Senin
sore, hujan turun rintik-rintik. Walaupun tidak lebat, tapi membuat
orang enggan untuk keluar rumah. Sebetulnya maksud hati ingin memeluk guling
dan mendekam berselimut hangat di atas kasur. Tapi apa mau dikata. Ada kabar
kalau rumah kami akan kedatangan tamu dari Surabaya, yang hendak menengok pasca
meninggalnya Ibu tercinta.
Maka
dengan hati dan tekad mantap, saya pun mengeluarkan sepeda motor. Dan mengendarainya
menembus hujan seraya mengenakan jas hujan. Tujuan saya ke Jalan Merdeka,
tepatnya di depan Apotek Merdeka, untuk mencari sate ayam, sekaligus membeli
tensocrepe (karena paginya pergelangan tangan kanan saya keseleo), serta
vitamin pesanan Bapak.
Saat
perjalanan saya hampir mendekati apotek, mata saya berusaha mencari-cari
penjual sate yang biasa mangkal di tempat itu. Loh, kok belum jualan, batin
saya. Padahal biasanya, sejak jam empat sore ia sudah menggelar dagangan
disitu. Saya hanya melihat rombong penjual bakso yang ditarik sepeda motor dan
penjual bakpao. Itupun rombongnya ditinggal begitu saja, tanpa ditunggui
penjualnya. Mungkin si penjualnya berteduh, takut hujan.
Pandangan
saya arahkan ke wilayah dekat-dekat situ. Dan ternyata, selang dua toko dari
apotik itu, ada rombong sate. Penjualnya seorang laki-laki, kira-kira berumur
40 tahun, sedang berjongkok mencari-cari sesuatu di bawah rombong. Saya
menghampirinya sambil bertanya dalam hati. Jangan-jangan ini bukan penjual sate
yang biasa menjadi langganan saya. Karena saya hafal betul kalau bapak penjualnya
itu sudah agak tua. Tapi, ah, sudah biarlah, daripada saya harus berjalan lagi
ke lain tempat, lebih baik beli yang ini saja. Masalah rasa yang belum tentu
enak, biarlah menjadi urusan nanti.
Saya
pun memesan 80 tusuk. Sambil membakar sate, saya pun terlibat obrolan ringan
dengan bapak penjual itu. “Niki rombong
sing biasane mangkal wonten ngajeng ngriku tah, Pak? (Apakah ini rombong
yang biasanya mangkal di depan situ?)” tanya saya seraya menunjuk depan apotek.

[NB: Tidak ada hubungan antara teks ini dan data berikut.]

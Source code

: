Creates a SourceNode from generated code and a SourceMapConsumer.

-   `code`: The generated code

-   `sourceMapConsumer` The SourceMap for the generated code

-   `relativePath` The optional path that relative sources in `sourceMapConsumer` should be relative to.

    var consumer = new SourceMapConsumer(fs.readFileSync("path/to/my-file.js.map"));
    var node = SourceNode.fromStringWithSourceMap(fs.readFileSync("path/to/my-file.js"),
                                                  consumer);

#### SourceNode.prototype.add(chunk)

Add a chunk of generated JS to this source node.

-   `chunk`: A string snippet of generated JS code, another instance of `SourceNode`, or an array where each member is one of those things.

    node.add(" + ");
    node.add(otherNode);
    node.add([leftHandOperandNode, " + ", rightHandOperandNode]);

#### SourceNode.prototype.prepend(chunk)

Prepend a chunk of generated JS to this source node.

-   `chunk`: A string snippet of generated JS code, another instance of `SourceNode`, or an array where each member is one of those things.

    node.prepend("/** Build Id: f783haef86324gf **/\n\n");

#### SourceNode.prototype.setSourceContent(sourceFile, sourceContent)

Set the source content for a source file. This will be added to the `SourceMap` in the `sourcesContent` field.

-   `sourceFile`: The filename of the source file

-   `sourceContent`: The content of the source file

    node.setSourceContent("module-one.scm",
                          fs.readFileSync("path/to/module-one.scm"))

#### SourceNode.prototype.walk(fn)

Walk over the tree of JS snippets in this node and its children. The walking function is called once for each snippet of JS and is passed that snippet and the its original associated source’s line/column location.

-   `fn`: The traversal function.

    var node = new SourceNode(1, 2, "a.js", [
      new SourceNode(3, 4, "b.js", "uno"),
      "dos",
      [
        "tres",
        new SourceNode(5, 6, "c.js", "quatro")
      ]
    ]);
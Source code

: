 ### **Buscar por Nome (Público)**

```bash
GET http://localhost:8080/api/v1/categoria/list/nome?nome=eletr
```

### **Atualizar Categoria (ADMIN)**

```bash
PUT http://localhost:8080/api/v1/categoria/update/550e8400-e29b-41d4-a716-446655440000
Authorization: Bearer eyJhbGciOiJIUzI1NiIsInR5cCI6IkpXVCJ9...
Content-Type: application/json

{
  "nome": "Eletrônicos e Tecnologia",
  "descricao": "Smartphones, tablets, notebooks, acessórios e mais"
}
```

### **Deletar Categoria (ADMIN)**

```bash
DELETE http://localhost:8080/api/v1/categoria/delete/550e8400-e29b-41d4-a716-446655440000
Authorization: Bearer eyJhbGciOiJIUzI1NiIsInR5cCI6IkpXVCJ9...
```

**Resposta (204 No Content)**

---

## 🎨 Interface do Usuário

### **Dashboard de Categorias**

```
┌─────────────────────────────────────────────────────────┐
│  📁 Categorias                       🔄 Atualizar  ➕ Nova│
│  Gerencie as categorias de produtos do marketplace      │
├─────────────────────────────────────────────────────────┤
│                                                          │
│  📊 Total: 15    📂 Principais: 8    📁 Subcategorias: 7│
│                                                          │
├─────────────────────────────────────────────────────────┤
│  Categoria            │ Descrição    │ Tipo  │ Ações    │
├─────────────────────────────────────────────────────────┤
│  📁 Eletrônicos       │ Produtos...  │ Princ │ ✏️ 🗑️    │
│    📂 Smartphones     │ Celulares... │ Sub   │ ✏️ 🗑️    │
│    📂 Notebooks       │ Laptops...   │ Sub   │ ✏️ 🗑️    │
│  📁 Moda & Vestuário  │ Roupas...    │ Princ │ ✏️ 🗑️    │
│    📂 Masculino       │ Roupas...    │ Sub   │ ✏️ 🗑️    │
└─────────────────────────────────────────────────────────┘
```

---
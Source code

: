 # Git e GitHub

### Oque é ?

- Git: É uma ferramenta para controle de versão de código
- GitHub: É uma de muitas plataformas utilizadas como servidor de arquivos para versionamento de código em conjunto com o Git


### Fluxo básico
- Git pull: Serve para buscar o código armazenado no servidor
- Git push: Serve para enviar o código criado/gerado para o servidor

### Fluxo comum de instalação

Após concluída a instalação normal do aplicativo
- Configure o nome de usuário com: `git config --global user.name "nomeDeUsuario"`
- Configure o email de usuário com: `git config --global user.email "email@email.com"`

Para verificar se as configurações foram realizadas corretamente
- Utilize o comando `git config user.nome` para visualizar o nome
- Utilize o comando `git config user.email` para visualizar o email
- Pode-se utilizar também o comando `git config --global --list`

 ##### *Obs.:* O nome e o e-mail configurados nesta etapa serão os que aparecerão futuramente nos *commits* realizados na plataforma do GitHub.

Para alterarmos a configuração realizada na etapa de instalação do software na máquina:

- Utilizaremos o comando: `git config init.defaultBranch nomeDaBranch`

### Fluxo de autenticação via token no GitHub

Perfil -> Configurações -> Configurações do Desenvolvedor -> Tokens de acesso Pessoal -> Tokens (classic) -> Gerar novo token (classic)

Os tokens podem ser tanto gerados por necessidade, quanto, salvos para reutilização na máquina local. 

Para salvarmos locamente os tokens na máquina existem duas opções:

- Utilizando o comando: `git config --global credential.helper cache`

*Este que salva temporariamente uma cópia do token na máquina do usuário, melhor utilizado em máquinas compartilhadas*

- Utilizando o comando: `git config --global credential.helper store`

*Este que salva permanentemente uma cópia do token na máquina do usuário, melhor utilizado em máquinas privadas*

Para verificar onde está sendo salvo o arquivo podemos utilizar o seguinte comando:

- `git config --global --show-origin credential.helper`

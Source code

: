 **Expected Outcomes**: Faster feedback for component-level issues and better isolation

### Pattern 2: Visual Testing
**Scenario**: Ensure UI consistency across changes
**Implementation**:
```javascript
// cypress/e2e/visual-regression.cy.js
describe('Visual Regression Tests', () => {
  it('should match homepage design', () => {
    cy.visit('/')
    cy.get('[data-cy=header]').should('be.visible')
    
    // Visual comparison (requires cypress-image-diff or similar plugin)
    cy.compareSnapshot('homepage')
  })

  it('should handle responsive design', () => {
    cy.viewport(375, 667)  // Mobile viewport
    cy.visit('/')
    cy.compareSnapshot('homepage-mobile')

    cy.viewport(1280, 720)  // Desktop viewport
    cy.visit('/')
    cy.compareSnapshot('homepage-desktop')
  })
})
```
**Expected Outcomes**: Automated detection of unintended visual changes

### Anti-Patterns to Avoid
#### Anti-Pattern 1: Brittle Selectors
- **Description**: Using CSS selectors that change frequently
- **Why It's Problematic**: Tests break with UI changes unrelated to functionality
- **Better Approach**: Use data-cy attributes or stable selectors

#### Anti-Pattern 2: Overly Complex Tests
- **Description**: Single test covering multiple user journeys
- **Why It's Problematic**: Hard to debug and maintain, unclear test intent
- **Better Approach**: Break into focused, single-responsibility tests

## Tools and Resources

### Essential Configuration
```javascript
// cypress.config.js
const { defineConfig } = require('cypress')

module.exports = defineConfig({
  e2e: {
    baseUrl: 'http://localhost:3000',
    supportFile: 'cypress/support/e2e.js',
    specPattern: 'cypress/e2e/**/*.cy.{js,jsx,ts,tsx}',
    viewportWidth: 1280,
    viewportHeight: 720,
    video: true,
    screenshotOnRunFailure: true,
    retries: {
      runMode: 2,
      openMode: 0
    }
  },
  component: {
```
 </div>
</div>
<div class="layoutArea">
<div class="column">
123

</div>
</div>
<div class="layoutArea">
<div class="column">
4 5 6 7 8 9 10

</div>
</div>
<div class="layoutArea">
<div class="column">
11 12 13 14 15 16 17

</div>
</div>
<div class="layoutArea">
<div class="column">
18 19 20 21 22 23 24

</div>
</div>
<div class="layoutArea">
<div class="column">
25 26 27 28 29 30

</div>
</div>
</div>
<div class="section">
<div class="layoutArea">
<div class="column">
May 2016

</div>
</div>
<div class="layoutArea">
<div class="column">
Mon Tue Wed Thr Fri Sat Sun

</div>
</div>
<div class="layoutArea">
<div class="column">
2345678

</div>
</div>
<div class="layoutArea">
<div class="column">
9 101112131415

Sambil mengibas-ngibaskan kipas, dan menjaga agar bara arang tidak padam, bapak
itu pun lantas bercerita.
“Nggih. Kula ngganteni sadeyan. Marasepuh
kula sakit. Stroke, mboten saged mlampah. (Iya. Saya menggantikan mertua
saya yang sedang sakit. Stroke, tidak bisa berjalan),” ujarnya. Ia pun
meneruskan kisahnya, kalau sebetulnya ia ingin membuka usaha dan berjualan
sendiri. Tapi oleh sang istri dilarang. Istrinya lebih memilih untuk membantu
menjualkan dagangan milik orangtuanya. Posisinya yang hanya sebagai anak
menantu itu, membuatnya mau tak mau menuruti kemauan sang istri.
Saat
asyik bercerita, tiba-tiba ada perempuan dengan membawa sepeda kayuh
menyeberang jalan. Ia pun tak ragu menerobos hujan, sambil mengenakan jas hujan
berwarna kuning. “Itu istri saya,” ujar bapak itu sambil menunjuk ke seberang
jalan. Setelah sampai di dekat rombong, ia pun memarkir sepedanya. Sambil
tersenyum menyapa saya, ia segera membantu suaminya berbenah dagangan.
Kalimat-kalimat
cerita tentang asal usul rombong sate itu pun kembali mengalir lancar. Sesekali
sang istri ikut menimpali ceritanya. Diceritakan, kalau rombong sate yang
dipakainya sekarang itu berasal dari kakek istrinya, yang bernama Mbah Jo.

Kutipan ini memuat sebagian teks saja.